Não sei se é pretexto

para pesarem tanto as elegias

ou apenas o medo da morte

o algoz injusto

feitor de vidas sempre breves

tradutor do efémero malquisto.

 

Os cangalheiros autoimpostos

que se entreguem 

ao embalsamento a destempo

para que não sobrem nódoas

sobre a pele difamada 

dos ainda vivos.

 

Reflexão crítica:

ao que é dado a testemunhar 

das desandanças das vidas

por este andar 

ainda convencem

que a morte é o menor dos custos.

#2987

Corres 

por dentro de um fóssil

contido num silo 

à prova de fora.

5.12.23

Injustiças indocumentadas (250)

Não tem graça

cair

em desgraça.

Não é desgraça

não cair

em graça.

Viva a dinastia, viva!

Enchem-se ruas e bancadas

compram-se confettis 

assobiam os foguetes

traduzem-se elogios:

 

vem aí a dinastia

 

sirenes estridentes

a precederem-na

espadaúdos espécimes

para a ordem garantirem

plumitivos histriónicos

de microfone em riste

o povo arrebanhado

em edital vocal

fatos cinzentos

discretamente exuberantes

(chiu: são dos serviços secretos

não contes o segredo)

e finalmente

a dinastia regular

do mexicanizado regime

um regime sem dieta

gordo e gordo e gordo

para prebendas distribuir

por um séquito

que alimenta

outro séquito

e mais sequitozinhos

até não sobrar vivalma

à mesa do orçamento

no banquete onde a dinastia

arrota um divino direito.

#2986

O algodão é doce

e isso não é uma doce ilusão

que aprisiona a infância.

Injustiças indocumentadas (249)

Alto gabarito.

Alto,

gabarito.

4.12.23

Embaixadores

Não somos as sombras onde se escondem os escombros. Somos a lucidez, a manhã clara sem medo da chuva, a lava de onde procedem as quimeras. Somos a estatura inteira que mede o aniversário do futuro.
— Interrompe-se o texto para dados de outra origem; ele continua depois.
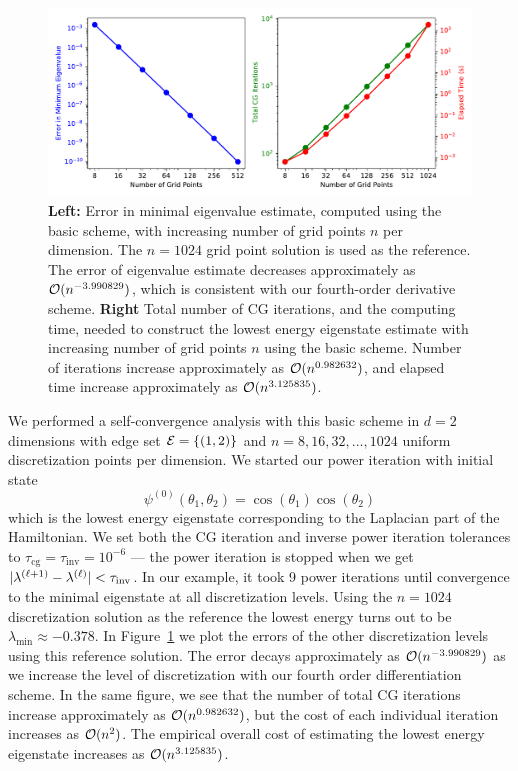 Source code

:\documentclass{amsart}
\begin{document}
\begin{figure}
  \centering
  \includegraphics[width=\textwidth]{figures/2d_basic_self_convergence_analysis.pdf}
  \caption{\textbf{Left:} Error in minimal eigenvalue estimate, computed using
  the basic scheme, with increasing number of grid points $n$ per dimension.
  The $n = 1024$ grid point solution is used as the reference. The error of
  eigenvalue estimate decreases approximately as $\mathcal{O}(n^{-3.990829})$, which
  is consistent with our fourth-order derivative scheme. \textbf{Right} Total
  number of CG iterations, and the computing time, needed to construct the
  lowest energy eigenstate estimate with increasing number of grid points $n$
  using the basic scheme. Number of iterations increase approximately as
  $\mathcal{O}(n^{0.982632})$, and elapsed time increase approximately as
  $\mathcal{O}(n^{3.125835})$.}
  \label{fig:2d-basic-self-convergence-analysis}
\end{figure}

We performed a self-convergence analysis with this basic scheme in $d = 2$
dimensions with edge set $\mathcal{E} = \{(1, 2)\}$ and $n = 8, 16, 32, \ldots, 1024$
uniform discretization points per dimension. We started our power iteration
with initial state
\begin{equation}
  \psi^{(0)}(\theta_1, \theta_2) = \cos(\theta_1) \cos(\theta_2)
\end{equation}
which is the lowest energy eigenstate corresponding to the Laplacian part of
the Hamiltonian. We set both the CG iteration and inverse power iteration
tolerances to $\tau_\text{cg} = \tau_\text{inv} = 10^{-6}$ --- the power
iteration is stopped when we get $\lvert\lambda^{(\ell + 1)} - \lambda^{(\ell)}\rvert
< \tau_\text{inv}$. In our example, it took 9 power iterations until
convergence to the minimal eigenstate at all discretization levels. Using the
$n = 1024$ discretization solution as the reference the lowest energy turns out
to be $\lambda_\text{min} \approx -0.378$. In
Figure~\ref{fig:2d-basic-self-convergence-analysis} we plot the errors of the
other discretization levels using this reference solution. The error decays
approximately as $\mathcal{O}(n^{-3.990829})$ as we increase the level of
discretization with our fourth order differentiation scheme. In the same
figure, we see that the number of total CG iterations increase approximately as
$\mathcal{O}(n^{0.982632})$, but the cost of each individual iteration increases as
$\mathcal{O}(n^2)$. The empirical overall cost of estimating the lowest energy
eigenstate increases as $\mathcal{O}(n^{3.125835})$.
\end{document}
Não somos destroços numa mordaça a vontade. Somos a maré alta de onde temos atalaia no sangue indomável. A desinquietação com dedos mágicos por cima, uma feitoria sem embaixadores de medo, nós, o peito pleno em vez de bandeiras, o hino desconhecido dos outros, nós.

O verbo truncado

É desta extorsão de mim

que arrebato 

o crepúsculo haurido. 

 

As mãos suadas extraem da terra

os sorrisos propedêuticos

as limalhas atiradas ao acaso

contra os olhos ilhéus 

dos operários. 

O que dizer

destes dias circenses

em que muitos se disfarçam deles próprios

fingindo 

que se orquestram na finitude sem regaço?

 

Ah!

o estipêndio joga-se em tabuleiros luxuosos

e são mãos sem rosto 

que esfregam dedos extasiados

e esperam

com a ilusão dos desenganados

que seja sua a sorte vez

eles que nem sabem 

do princípio geral da corrupção. 

 

Os bichos remoem-se

indiferentes

numa gesta improvável

no cesto onde se guardam as frutas

no berço onde gastas se aprendem palavras

contra o fundo poço onde se escondem silêncios. 

 

A combustão sobe a palco

altiva

pergunta quem quer um tumulto de graça

não sem desaprender a graça avinagrada

o sempre distante braço de ferro

que se indispõe 

contra abastados fornecedores de esperanças. 

 

Prossigo a pauta dos dias

eu que continuo a não saber ler música

e persigo vultos que seguem de rastos

como se lambessem a lama 

e depois a bolçassem sobre os distraídos. 

Prossigo

que as demandas se consultam na escuridão

intérpretes da alergia à simpatia gasta

antes preferindo cozinhar as sumptuosas farsas

sozinho no epicentro da periferia

roendo as unhas vestidas de cal

dizendo em apenas murmúrios

um dó-ré-mi apalavrado 

no sofá dos aristocratas. 

 

E se em sonhos me dissolvi

foi porque me esqueci de dormir

escondido na vela hirsuta de um velho veleiro

em mares de nomes que não sei

empunhando o sabre apodrecido

como convém

a um apátrida de guerras

magnificamente condoído na estatura meã

de tudo à volta.

#2985

O nauta

não se esconde do mar.

Ninguém 

se esconde da casa.

3.12.23

#2984

Cuido do endereço

sem que pareça

um adereço.

Se me enfureço

deixo o palco ao olhar

que endureço.

Injustiças indocumentadas (248)

Voltar

com a palavra 

à frente.

Narrativa

O poeta

não tem o dever

de explicar o poema.

2.12.23

Injustiças indocumentadas (247)

Alvíssaras são oferecidas

por umas estribeiras

sem paradeiro.

#2983

No palco por perto

onde as cicatrizes se avessam

a pele ruidosamente nova

amanhece.

Injustiças indocumentadas (246)

Pois não.

(Isto não é

o Texas.)

1.12.23

#2982

Não falo de mortos

eles não leem epitáfios.

30.11.23

Apuro

O nefelibata apeado

antes de trair a fronteira

juntou as mãos às travessuras dinásticas

como se não esperasse absolvição

e aos lençóis freáticos 

roubasse as lágrimas que não tinha. 

Não se importava de ser pária

não se incomodassem com os andrajos

a colossal farsa que encenava

acenando às lívidas mães pela ausência dos filhos. 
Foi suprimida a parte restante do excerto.